(Items listed in a dataset)
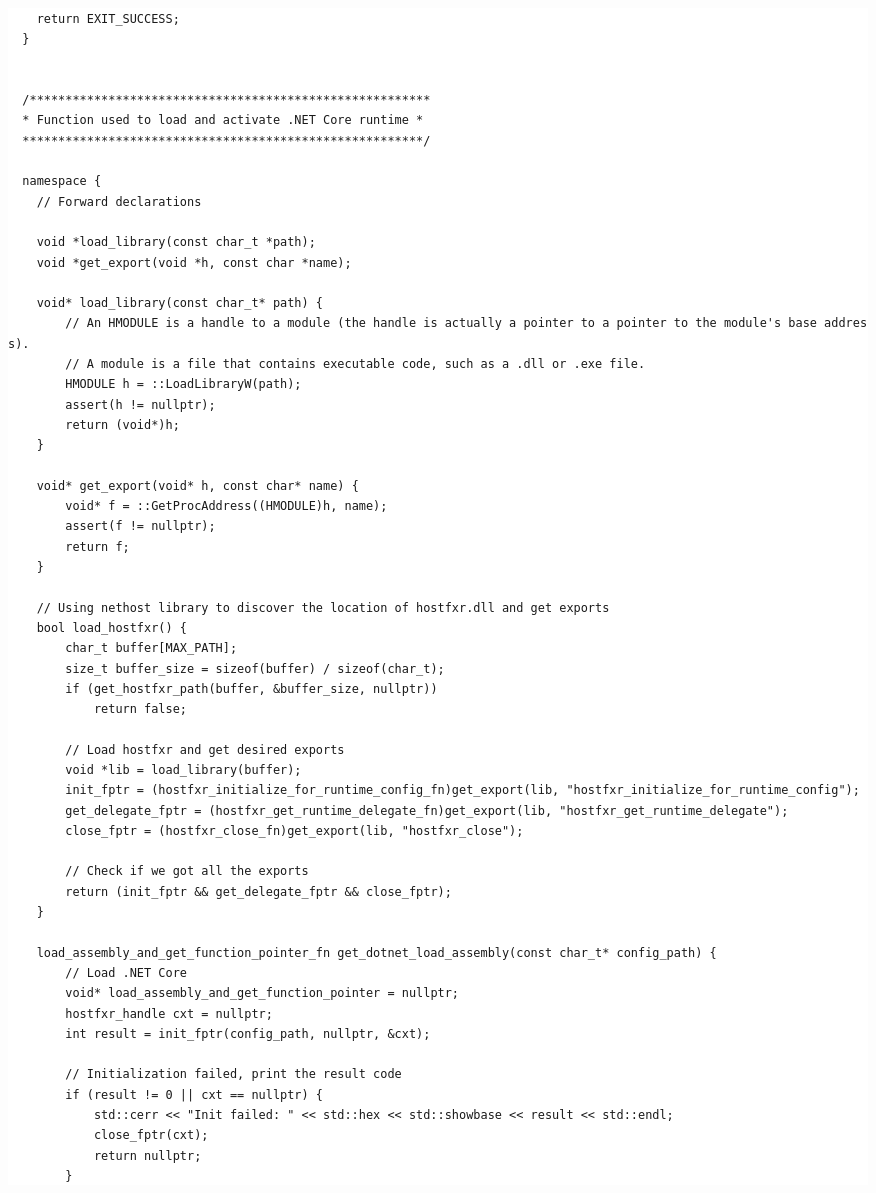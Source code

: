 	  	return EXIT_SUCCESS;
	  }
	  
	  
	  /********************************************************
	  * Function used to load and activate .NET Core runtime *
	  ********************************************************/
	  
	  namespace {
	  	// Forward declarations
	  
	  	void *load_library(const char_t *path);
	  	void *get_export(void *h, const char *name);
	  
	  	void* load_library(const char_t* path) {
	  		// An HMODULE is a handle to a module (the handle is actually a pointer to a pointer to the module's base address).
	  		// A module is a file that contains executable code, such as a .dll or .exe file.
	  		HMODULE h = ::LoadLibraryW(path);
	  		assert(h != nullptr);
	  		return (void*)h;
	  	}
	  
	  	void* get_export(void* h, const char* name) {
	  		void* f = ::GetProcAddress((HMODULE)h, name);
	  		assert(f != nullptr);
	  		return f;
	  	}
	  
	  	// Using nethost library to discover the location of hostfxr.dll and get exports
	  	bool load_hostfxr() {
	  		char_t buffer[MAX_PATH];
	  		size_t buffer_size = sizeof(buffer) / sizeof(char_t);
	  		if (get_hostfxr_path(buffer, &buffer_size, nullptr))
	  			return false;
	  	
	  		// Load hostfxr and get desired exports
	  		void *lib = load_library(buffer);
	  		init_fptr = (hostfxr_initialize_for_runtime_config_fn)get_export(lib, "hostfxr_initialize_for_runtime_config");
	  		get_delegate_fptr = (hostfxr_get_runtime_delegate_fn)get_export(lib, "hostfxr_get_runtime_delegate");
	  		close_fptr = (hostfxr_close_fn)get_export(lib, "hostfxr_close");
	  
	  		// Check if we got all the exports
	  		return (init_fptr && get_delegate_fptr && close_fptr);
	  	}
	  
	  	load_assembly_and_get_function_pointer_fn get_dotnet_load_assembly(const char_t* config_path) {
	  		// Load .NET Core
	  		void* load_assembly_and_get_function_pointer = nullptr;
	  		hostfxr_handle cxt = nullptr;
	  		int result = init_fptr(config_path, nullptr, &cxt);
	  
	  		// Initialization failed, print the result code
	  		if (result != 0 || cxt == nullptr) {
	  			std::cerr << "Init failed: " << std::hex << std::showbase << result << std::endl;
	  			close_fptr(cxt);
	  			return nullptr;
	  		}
* * *
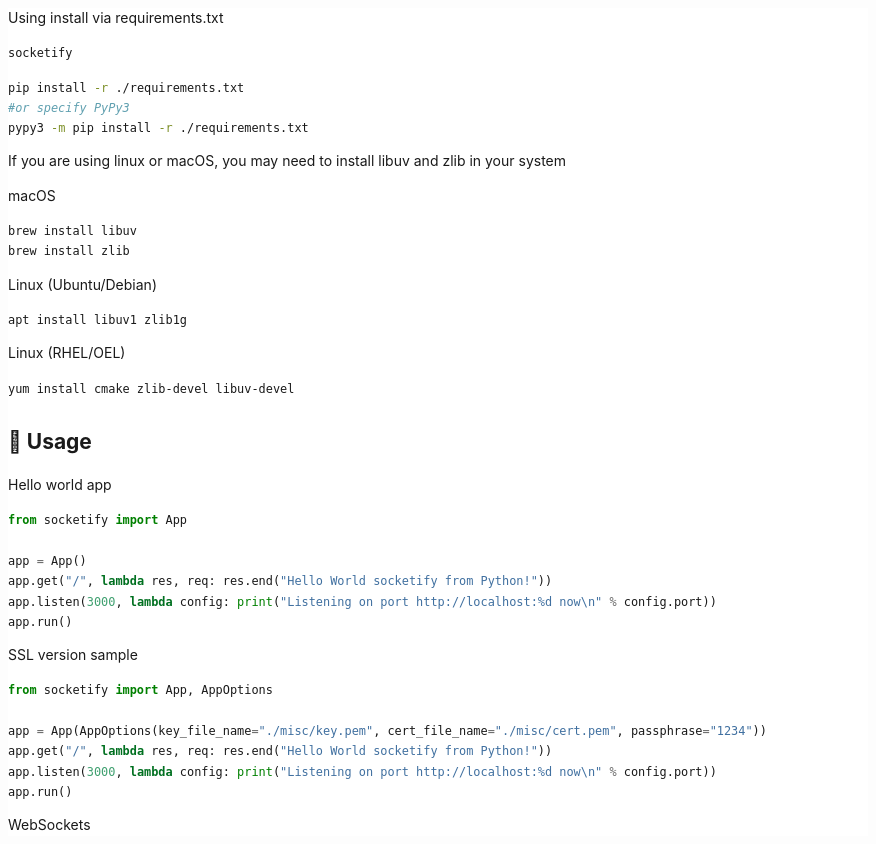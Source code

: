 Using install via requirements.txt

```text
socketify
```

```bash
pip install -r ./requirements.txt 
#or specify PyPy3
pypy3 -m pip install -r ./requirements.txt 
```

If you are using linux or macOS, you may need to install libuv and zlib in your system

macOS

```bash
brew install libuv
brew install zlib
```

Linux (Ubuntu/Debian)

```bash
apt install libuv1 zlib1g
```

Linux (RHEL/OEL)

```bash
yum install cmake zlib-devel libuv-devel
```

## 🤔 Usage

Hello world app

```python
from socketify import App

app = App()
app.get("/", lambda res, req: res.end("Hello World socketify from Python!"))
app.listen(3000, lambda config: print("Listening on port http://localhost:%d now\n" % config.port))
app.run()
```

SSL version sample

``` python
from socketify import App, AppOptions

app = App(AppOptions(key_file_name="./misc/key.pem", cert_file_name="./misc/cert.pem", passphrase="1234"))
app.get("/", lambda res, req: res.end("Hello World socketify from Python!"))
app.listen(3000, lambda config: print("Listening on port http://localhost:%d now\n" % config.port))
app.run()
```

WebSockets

● **What is expected**
Count of lines holding the string "result": please work it out for the entries above and give the number alone.

● **Task solution**
4